A man’s midlife crisis includes strange periods when he inhabits the lives of other people.
This is the first English translation of a novel by Chilean writer Missana, who has written seven books in Spanish. The narrator is Tomás Ugarte, the creative director of a Santiago advertising agency, who seeks to restart his life as a tabula rasa ahead of his 40th birthday. He quits his job, proceeds with the final stages of divorcing his wife, and moves into a new apartment. But the normal details occupying his days fade in significance when he has a spell during which he crosses over into another life, experienced through the eyes and other senses of an old homeless woman in a specific Santiago neighborhood. There’s no doubt in Tomás’ mind that “the transformation had truly occurred.” When he returns to being just himself, he searches for the woman and tries to steer her away from something he believes lies in her future.
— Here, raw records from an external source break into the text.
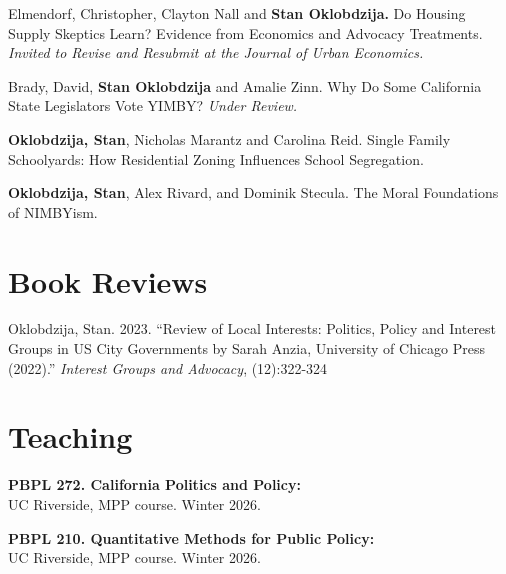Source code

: \documentclass[margin,line]{res}
\begin{document}
\begin{resume}
Elmendorf, Christopher, Clayton Nall and \textbf{Stan Oklobdzija.} Do Housing Supply Skeptics Learn? Evidence from Economics and Advocacy Treatments. \textit{Invited to Revise and Resubmit at the Journal of
Urban Economics.}

Brady, David, \textbf{Stan Oklobdzija} and Amalie Zinn. Why Do Some California State Legislators Vote YIMBY? \textit{Under Review.}

\textbf{Oklobdzija, Stan}, Nicholas Marantz and Carolina Reid. Single Family Schoolyards: How Residential Zoning Influences School Segregation.

\textbf{Oklobdzija, Stan}, Alex Rivard, and Dominik Stecula. The Moral Foundations of NIMBYism.








\section{Book Reviews}
Oklobdzija, Stan. 2023. ``Review of Local Interests: Politics, Policy and Interest Groups in US City Governments by Sarah Anzia, University of Chicago Press (2022).'' \textit{Interest Groups and Advocacy}, (12):322-324 




\section{\sc Teaching} 

{\bf PBPL 272. California Politics and Policy:}\\
UC Riverside, MPP course. Winter 2026.

{\bf PBPL 210. Quantitative Methods for Public Policy:}\\
UC Riverside, MPP course. Winter 2026.


\end{resume}
\end{document}

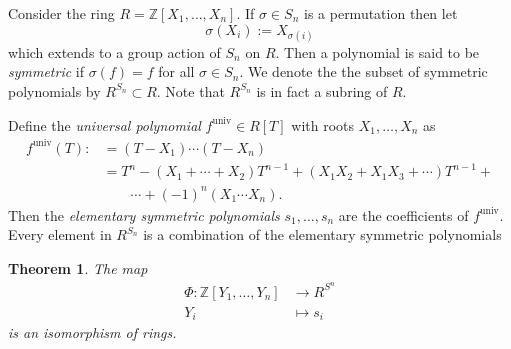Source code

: \documentclass{article}
\newcommand{\Z}{\mathbb{Z}}
\newtheorem{theorem}{Theorem}[section]
\theoremstyle{remark}
\begin{document}
    Consider the ring $R = \Z[X_1,\dots,X_n]$. If $\sigma\in S_n$ is a permutation then let
    $$
        \sigma(X_i):= X_{\sigma(i)}
    $$
    which extends to a group action of $S_n$ on $R$. 
    Then a polynomial is said to be \textit{symmetric} if $\sigma(f)=f$ for all $\sigma\in S_n$. 
    We denote the the subset of symmetric polynomials by $R^{S_n}\subset R$.
    Note that $R^{S_n}$ is in fact a subring of $R$.

    Define the \textit{universal polynomial} $f^{\text{univ}}\in R[T]$ with roots $X_1,\dots, X_n$ as
    \begin{align*}
        f^{\text{univ}}(T):&=(T-X_1)\cdots(T-X_n)\\&=T^n-(X_1+\cdots+X_2)T^{n-1}+(X_1X_2+X_1X_3+\cdots)T^{n-1}+\\&\qquad\cdots+(-1)^n(X_1\cdots X_n).
    \end{align*}
    Then the \textit{elementary symmetric polynomials} $s_1,\dots,s_n$ are the coefficients of $f^{\text{univ}}$. Every element in $R^{S_n}$ is a combination of the elementary symmetric polynomials
    \begin{theorem}
        The map
        \begin{align*}
            \Phi:\Z[Y_1,\dots,Y_n]&\to R^{S^n}\\
            Y_i&\mapsto s_i
        \end{align*}
        is an isomorphism of rings.
    \end{theorem}
\end{document}
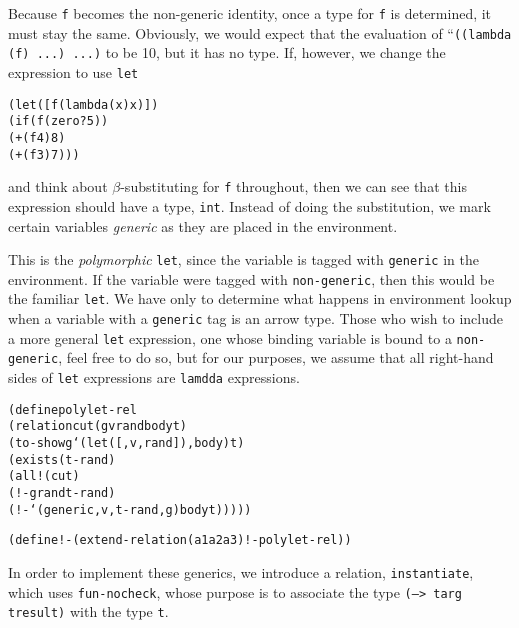 Because \texttt{f} becomes the non-generic identity, once a type for
\texttt{f} is determined, it must stay the same.  Obviously, we would
expect that the evaluation of ``\texttt{((lambda (f) ...) ...)}
to be 10, but it has no type.  If, however, we change the
expression to use \texttt{let}
\begin{alltt}
(let ([f (lambda (x) x)])
  (if (f (zero? 5))
    (+ (f 4) 8)
    (+ (f 3) 7)))
\end{alltt}

\noindent
and think about $\beta$-substituting for \texttt{f} throughout, then
we can see that this expression should have a type, \texttt{int}.
Instead of doing the substitution, we mark certain variables
\emph{generic} as they are placed in the environment. 

This is the \emph{polymorphic} \texttt{let}, since the variable is
tagged with \texttt{generic} in the environment.  If the variable were
tagged with \texttt{non-generic}, then this would be the familiar
\texttt{let}.  We have only to determine what happens in environment
lookup when a variable with a \texttt{generic} tag is an arrow type.
Those who wish to include a more general \texttt{let} expression, one
whose binding variable is bound to a \texttt{non-generic}, feel free
to do so, but for our purposes, we assume that all right-hand sides of
\texttt{let} expressions are \texttt{lamdda} expressions.

\begin{alltt}
(define polylet-rel
  (relation cut (g v rand body t)
    (to-show g `(let ([,v ,rand]) ,body) t)
    (exists (t-rand)
      (all! (cut)
        (!- g rand t-rand)
        (!- `(generic ,v ,t-rand ,g) body t)))))

(define !- (extend-relation (a1 a2 a3) !- polylet-rel))
\end{alltt}

In order to implement these generics, we introduce a relation,
\texttt{instantiate}, which uses \texttt{fun-nocheck}, whose purpose
is to associate the type \texttt{(--> targ tresult)} with the type
\texttt{t}.

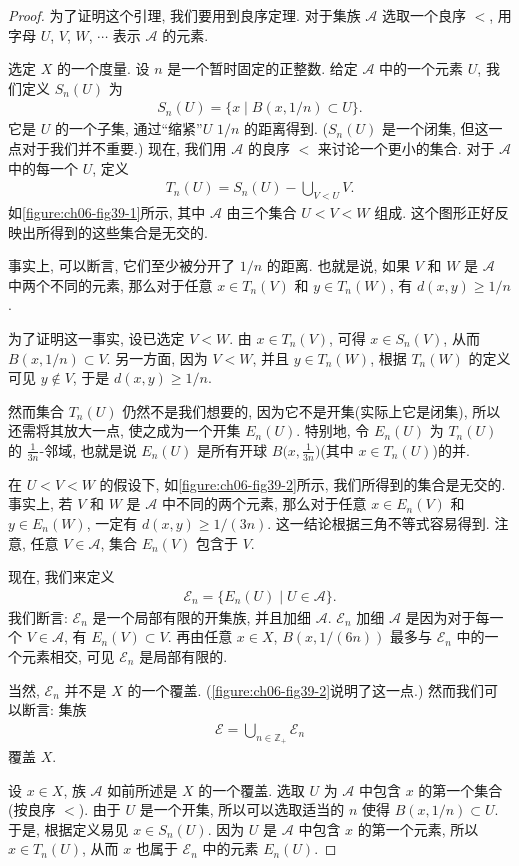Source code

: \documentclass[../../main.tex]{subfiles}
\begin{document}
\begin{proof}
为了证明这个引理, 我们要用到良序定理. 对于集族 $\mathcal{A}$ 选取一个良序 $<$, 用字母 $U$, $V$, $W$, $\cdots$ 表示 $\mathcal{A}$ 的元素.

选定 $X$ 的一个度量. 设 $n$ 是一个暂时固定的正整数. 给定 $\mathcal{A}$ 中的一个元素 $U$, 我们定义 $S_n(U)$ 为
\begin{align*}
S_n(U)=\{x\mid B(x,1/n)\subset U\}.
\end{align*}
它是 $U$ 的一个子集, 通过``缩紧''$U$ $1/n$ 的距离得到. ($S_n(U)$ 是一个闭集, 但这一点对于我们并不重要.) 现在, 我们用 $\mathcal{A}$ 的良序 $<$ 来讨论一个更小的集合. 对于 $\mathcal{A}$ 中的每一个 $U$, 定义
\begin{align*}
T_n(U)=S_n(U)-\bigcup_{V<U}V.
\end{align*}
如\cref{figure:ch06-fig39-1}所示, 其中 $\mathcal{A}$ 由三个集合 $U<V<W$ 组成. 这个图形正好反映出所得到的这些集合是无交的.


事实上, 可以断言, 它们至少被分开了 $1/n$ 的距离. 也就是说, 如果 $V$ 和 $W$ 是 $\mathcal{A}$ 中两个不同的元素, 那么对于任意 $x\in T_n(V)$ 和 $y\in T_n(W)$, 有 $d(x,y)\geqslant 1/n$.

为了证明这一事实, 设已选定 $V<W$. 由 $x\in T_n(V)$, 可得 $x\in S_n(V)$, 从而 $B(x,1/n)\subset V$. 另一方面, 因为 $V<W$, 并且 $y\in T_n(W)$, 根据 $T_n(W)$ 的定义可见 $y\notin V$, 于是 $d(x,y)\geqslant 1/n$.

然而集合 $T_n(U)$ 仍然不是我们想要的, 因为它不是开集(实际上它是闭集), 所以还需将其放大一点, 使之成为一个开集 $E_n(U)$. 特别地, 令 $E_n(U)$ 为 $T_n(U)$ 的 $\tfrac{1}{3n}$-邻域, 也就是说 $E_n(U)$ 是所有开球 $B\bigl(x,\tfrac{1}{3n}\bigr)$(其中 $x\in T_n(U)$)的并.

在 $U<V<W$ 的假设下, 如\cref{figure:ch06-fig39-2}所示, 我们所得到的集合是无交的. 事实上, 若 $V$ 和 $W$ 是 $\mathcal{A}$ 中不同的两个元素, 那么对于任意 $x\in E_n(V)$ 和 $y\in E_n(W)$, 一定有 $d(x,y)\geqslant 1/(3n)$. 这一结论根据三角不等式容易得到. 注意, 任意 $V\in\mathcal{A}$, 集合 $E_n(V)$ 包含于 $V$.


现在, 我们来定义
\begin{align*}
\mathcal{E}_n=\{E_n(U)\mid U\in\mathcal{A}\}.
\end{align*}
我们断言: $\mathcal{E}_n$ 是一个局部有限的开集族, 并且加细 $\mathcal{A}$. $\mathcal{E}_n$ 加细 $\mathcal{A}$ 是因为对于每一个 $V\in\mathcal{A}$, 有 $E_n(V)\subset V$. 再由任意 $x\in X$, $B(x,1/(6n))$ 最多与 $\mathcal{E}_n$ 中的一个元素相交, 可见 $\mathcal{E}_n$ 是局部有限的.

当然, $\mathcal{E}_n$ 并不是 $X$ 的一个覆盖. (\cref{figure:ch06-fig39-2}说明了这一点.) 然而我们可以断言: 集族
\begin{align*}
\mathcal{E}=\bigcup_{n\in\mathbb{Z}_+}\mathcal{E}_n
\end{align*}
覆盖 $X$.

设 $x\in X$, 族 $\mathcal{A}$ 如前所述是 $X$ 的一个覆盖. 选取 $U$ 为 $\mathcal{A}$ 中包含 $x$ 的第一个集合(按良序 $<$). 由于 $U$ 是一个开集, 所以可以选取适当的 $n$ 使得 $B(x,1/n)\subset U$. 于是, 根据定义易见 $x\in S_n(U)$. 因为 $U$ 是 $\mathcal{A}$ 中包含 $x$ 的第一个元素, 所以 $x\in T_n(U)$, 从而 $x$ 也属于 $\mathcal{E}_n$ 中的元素 $E_n(U)$.
\end{proof}
\end{document}
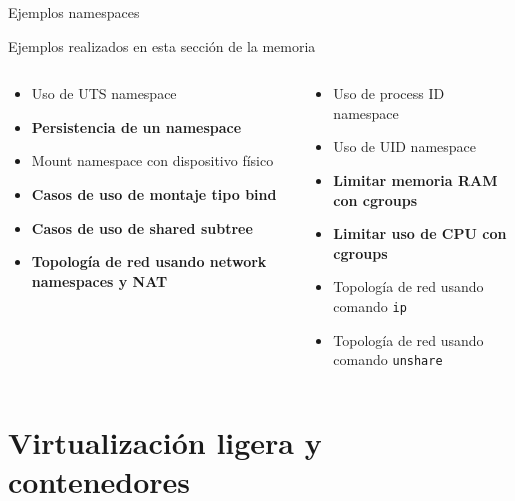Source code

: \documentclass[aspectratio=169,xcolor=dvipsnames]{beamer}
\begin{document}
	\begin{frame}{Ejemplos namespaces}
	    \begin{alertblock}{Ejemplos realizados en esta sección de la memoria}
	        \begin{columns}
	        \begin{column}{0.5\textwidth}
	            \begin{itemize}
	                \item Uso de UTS namespace
	                \item \textbf{Persistencia de un namespace}
	                \item Mount namespace con dispositivo físico
	                \item \textbf{Casos de uso de montaje tipo bind}
	                \item \textbf{Casos de uso de shared subtree}
	                \item \textbf{Topología de red usando network namespaces y NAT}
	            \end{itemize}
	        \end{column}
	        
	        \begin{column}{0.5\textwidth}
	            \begin{itemize}
	                \item Uso de process ID namespace
	                \item Uso de UID namespace
	                \item \textbf{Limitar memoria RAM con cgroups}
	                \item \textbf{Limitar uso de CPU con cgroups}
	                \item Topología de red usando comando \texttt{ip}
	                \item Topología de red usando comando \texttt{unshare}
	            \end{itemize}
	        \end{column}
	    \end{columns}
	    \end{alertblock}
	\end{frame}
	
	
	\section{Virtualización ligera y contenedores}
	
\end{document}
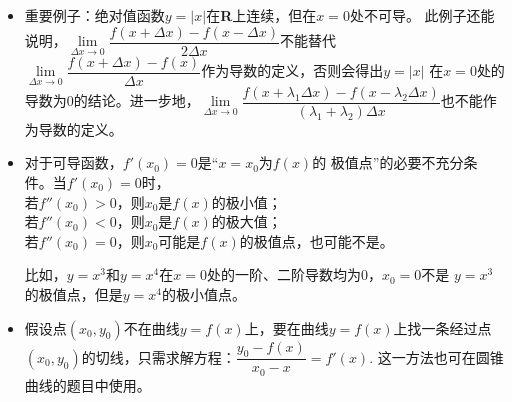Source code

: \begin{itemize}[leftmargin=\inteval{\myitemleftmargin}pt,itemsep=
   \inteval{\myitemitempsep}pt,topsep=\inteval{\myitemtopsep}pt]
根据均值不等式，
\begin{align*}
    \left( 1+\dfrac{1}{n}\right)^n=1\cdot \left( 1+\dfrac{1}{n}\right)^n 
    <\left[\dfrac{1+n\left(1+\frac{1}{n}\right)}{n+1} \right]^{n+1}
    =\left( 1+\dfrac{1}{n+1}\right)^{n+1}
\end{align*}
说明数列$ \left\{ \left( 1+\dfrac{1}{n}\right)^n \right\}  $是单调递增且有上界的。

$ x\neq 0 $时，
$ 1+x<\e^x $，令$ x=\dfrac{1}{n} $，则$ 1+\dfrac{1}{n}<\e^{1/n} $，
所以$\left( 1+\dfrac{1}{n}\right)^n<\e $.

$ 1-x<\e^{-x} $，令$ x=\dfrac{1}{n+1} $，则$ 1-\dfrac{1}{n+1}=\dfrac{n}{n+1}<\e^{-1/(n+1)},
\dfrac{n+1}{n}>\e^{1/(n+1)} $，所以$ \e < \left( 1+\dfrac{1}{n}\right)^{n+1} $.
于是：
\begin{align}\label{e的两边夹不等式}
    \left( 1+\dfrac{1}{n}\right)^{n} < \e < \left( 1+\dfrac{1}{n}\right)^{n+1}
\end{align}
同时取对数后可得：
\begin{align*}
    \dfrac{1}{n+1} < \ln \dfrac{n+1}{n}=\dfrac{\ln (n+1)-\ln n}{(n+1)-n} < \dfrac{1}{n}
\end{align*}
这个不等式相当于在区间$ [n,n+1] $上对$ \ln x $应用拉格朗日中值定理。

\item 重要例子：绝对值函数$ y=|x| $在\textbf{R}上连续，但在$ x=0 $处不可导。
此例子还能说明，$ \lim\limits_{\Delta x\to 0}\dfrac{f(x+\Delta x)-
f(x-\Delta x)}{2\Delta x} $不能替代$ \lim\limits_{\Delta x\to 0}
\dfrac{f(x+\Delta x)-f(x)}{\Delta x} $作为导数的定义，否则会得出$ y=|x| $
在$ x=0 $处的导数为0的结论。进一步地，$ \lim\limits_{\Delta x\to 0}
\dfrac{f(x+\lambda_1\Delta x)-f(x-\lambda_2\Delta x)}{(\lambda_1+
    \lambda_2)\Delta x} $也不能作为导数的定义。

\item 对于可导函数，$ f'(x_0)=0 $是“$ x=x_0 $为$ f(x) $的
极值点”的必要不充分条件。当$ f'(x_0)=0 $时，\\
 若$ f''(x_0)>0 $，则$ x_0 $是$ f(x) $的极小值；\\
 若$ f''(x_0)<0 $，则$ x_0 $是$ f(x) $的极大值；\\
 若$ f''(x_0)=0 $，则$ x_0 $可能是$ f(x) $的极值点，也可能不是。

比如，$ y=x^3 $和$ y=x^4 $在$ x=0 $处的一阶、二阶导数均为0，$ x_0=0 $不是
$ y=x^3 $的极值点，但是$ y=x^4 $的极小值点。

\item  假设点$ (x_0,y_0) $不在曲线$ y=f(x) $上，要在曲线$ y=f(x) $上找一条经过点$ (x_0,y_0) $的切线，只需求解方程：$ \dfrac{y_0-f(x)}{x_0-x}=f'(x) $. 这一方法也可在圆锥曲线的题目中使用。


\end{itemize}
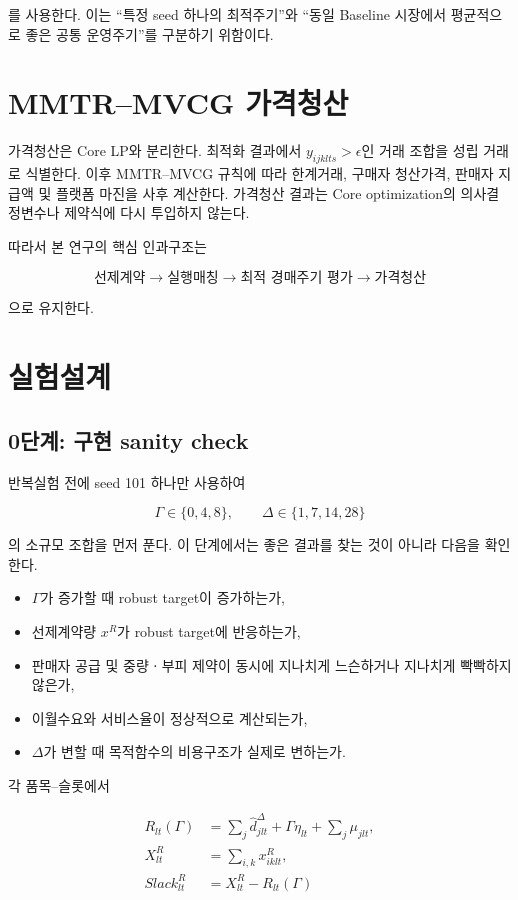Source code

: \documentclass[11pt,a4paper]{article}
\begin{document}
를 사용한다.
이는 ``특정 seed 하나의 최적주기''와 ``동일 Baseline 시장에서 평균적으로 좋은 공통 운영주기''를 구분하기 위함이다.

\section{MMTR--MVCG 가격청산}

가격청산은 Core LP와 분리한다.
최적화 결과에서 $y_{ijklts} > \epsilon$인 거래 조합을 성립 거래로 식별한다.
이후 MMTR--MVCG 규칙에 따라 한계거래, 구매자 청산가격, 판매자 지급액 및 플랫폼 마진을 사후 계산한다.
가격청산 결과는 Core optimization의 의사결정변수나 제약식에 다시 투입하지 않는다.

따라서 본 연구의 핵심 인과구조는

\[
\boxed{
\text{선제계약}
\rightarrow
\text{실행매칭}
\rightarrow
\text{최적 경매주기 평가}
\rightarrow
\text{가격청산}
}
\]

으로 유지한다.

\section{실험설계}

\subsection{0단계: 구현 sanity check}

반복실험 전에 seed 101 하나만 사용하여

\[
\Gamma\in\{0,4,8\},
\qquad
\Delta\in\{1,7,14,28\}
\]

의 소규모 조합을 먼저 푼다.
이 단계에서는 좋은 결과를 찾는 것이 아니라 다음을 확인한다.

\begin{itemize}
\item $\Gamma$가 증가할 때 robust target이 증가하는가,
\item 선제계약량 $x^R$가 robust target에 반응하는가,
\item 판매자 공급 및 중량ㆍ부피 제약이 동시에 지나치게 느슨하거나 지나치게 빡빡하지 않은가,
\item 이월수요와 서비스율이 정상적으로 계산되는가,
\item $\Delta$가 변할 때 목적함수의 비용구조가 실제로 변하는가.
\end{itemize}

각 품목--슬롯에서

\begin{align}
R_{lt}(\Gamma)
&=
\sum_j\hat d^\Delta_{jlt}
+\Gamma\eta_{lt}
+\sum_j\mu_{jlt},\\
X^R_{lt}
&=
\sum_{i,k}x^R_{iklt},\\
Slack^R_{lt}
&=
X^R_{lt}-R_{lt}(\Gamma)
\end{align}
\end{document}
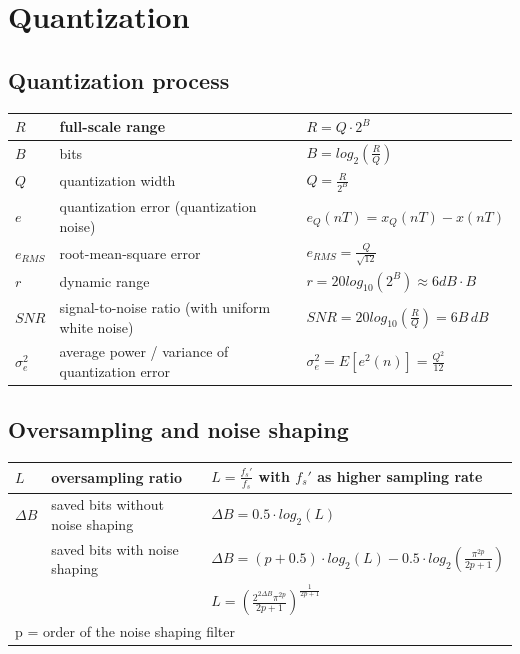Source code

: \section{Quantization}

\subsection{Quantization process}
\begin{tabularx}{\textwidth}{|l|X|X|}
	\hline
	$R$			& full-scale range		& $R = Q \cdot 2^B$
	\\ \hline
	$B$			& bits					& $B = log_2 \left(\frac{R}{Q}\right)$
	\\ \hline
	$Q$			& quantization width	& $Q = \frac{R}{2^B}$
	\\ \hline
	$e$			& quantization error (quantization noise)	& $e_Q(nT) = x_Q(nT) -x(nT)$
	\\ \hline
	$e_{RMS}$	& root-mean-square error & $e_{RMS} = \frac{Q}{\sqrt{12}}$
	\\ \hline
	$r$	        & dynamic range         & $r = 20 log_{10}\left(2^B\right) \approx 6dB \cdot B$
	\\ \hline
	$SNR$		& signal-to-noise ratio (with uniform white noise)	& $SNR = 20 log_{10}\left(\frac{R}{Q}\right) = 6B\, dB$
	\\ \hline
	$\sigma_e^2$& average power / variance of quantization error & $\sigma_e^2 = E[e^2(n)] = \frac{Q^2}{12}$
	\\ \hline
\end{tabularx}


\subsection{Oversampling and noise shaping}
\begin{tabularx}{0.75\textwidth}{|l|l|X|}
	\hline
	$L$	& oversampling ratio	& $L = \frac{f_s'}{f_s}$ with $f_s'$ as higher sampling rate
	\\ \hline
	$\Delta B$	& saved bits without noise shaping	& $\Delta B = 0.5 \cdot log_2(L)$ \\
				& saved bits with noise shaping		& $\Delta B = (p + 0.5) \cdot log_2(L) - 0.5 \cdot log_2\left(\frac{\pi^{2p}}{2p + 1}\right)$ \\
				& & $L = \left(\frac{2^{2\Delta B} \pi^{2p}}{2p+1}\right)^{\frac{1}{2p+1}}$	
	\\ \hline
	\multicolumn{3}{l}{p = order of the noise shaping filter}
\end{tabularx}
Tomás undergoes more of these “transentient” experiences, including a harrowing climb on a storm-lashed mountain and a screenwriter’s visit to the set of his movie. Each transposition becomes a detailed narrative, and together they offer links or clues in the book’s episodic puzzle of a plot. The climber is a nephew of the homeless woman; Tomás’ ex-wife is also working on the movie. The alter egos provide Tomás with an eerie version of the human attachments he sought to avoid and give the author a protagonist with a highly fluid nature. Missana, abetted by a fine translation from Powell, raises questions about identity, friendship, intimacy, and empathy while building a psychological mystery on the shifting border between realism and fantasy, “a thin membrane that threatened to tear apart at any moment.”
Simenon meets García Márquez in this sly, strange, entertaining work.